_What you have to do_
When "page" occurs in a line of the material, copy that line.

_Records shown_
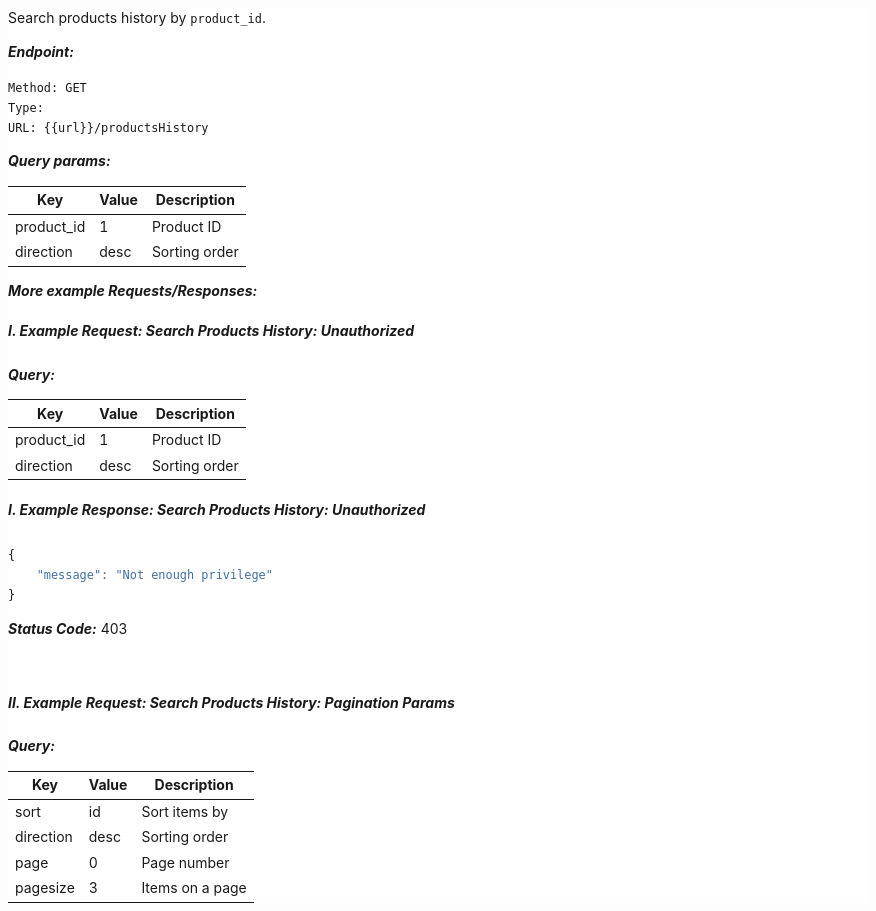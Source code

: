 Search products history by `product_id`.

**_Endpoint:_**

```bash
Method: GET
Type:
URL: {{url}}/productsHistory
```

**_Query params:_**

| Key        | Value | Description   |
| ---------- | ----- | ------------- |
| product_id | 1     | Product ID    |
| direction  | desc  | Sorting order |

**_More example Requests/Responses:_**

##### I. Example Request: Search Products History: Unauthorized

**_Query:_**

| Key        | Value | Description   |
| ---------- | ----- | ------------- |
| product_id | 1     | Product ID    |
| direction  | desc  | Sorting order |

##### I. Example Response: Search Products History: Unauthorized

```js
{
    "message": "Not enough privilege"
}
```

**_Status Code:_** 403

<br>

##### II. Example Request: Search Products History: Pagination Params

**_Query:_**

| Key       | Value | Description     |
| --------- | ----- | --------------- |
| sort      | id    | Sort items by   |
| direction | desc  | Sorting order   |
| page      | 0     | Page number     |
| pagesize  | 3     | Items on a page |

_Answer to this exercise_
| page      | 0     | Page number     |
| pagesize  | 3     | Items on a page |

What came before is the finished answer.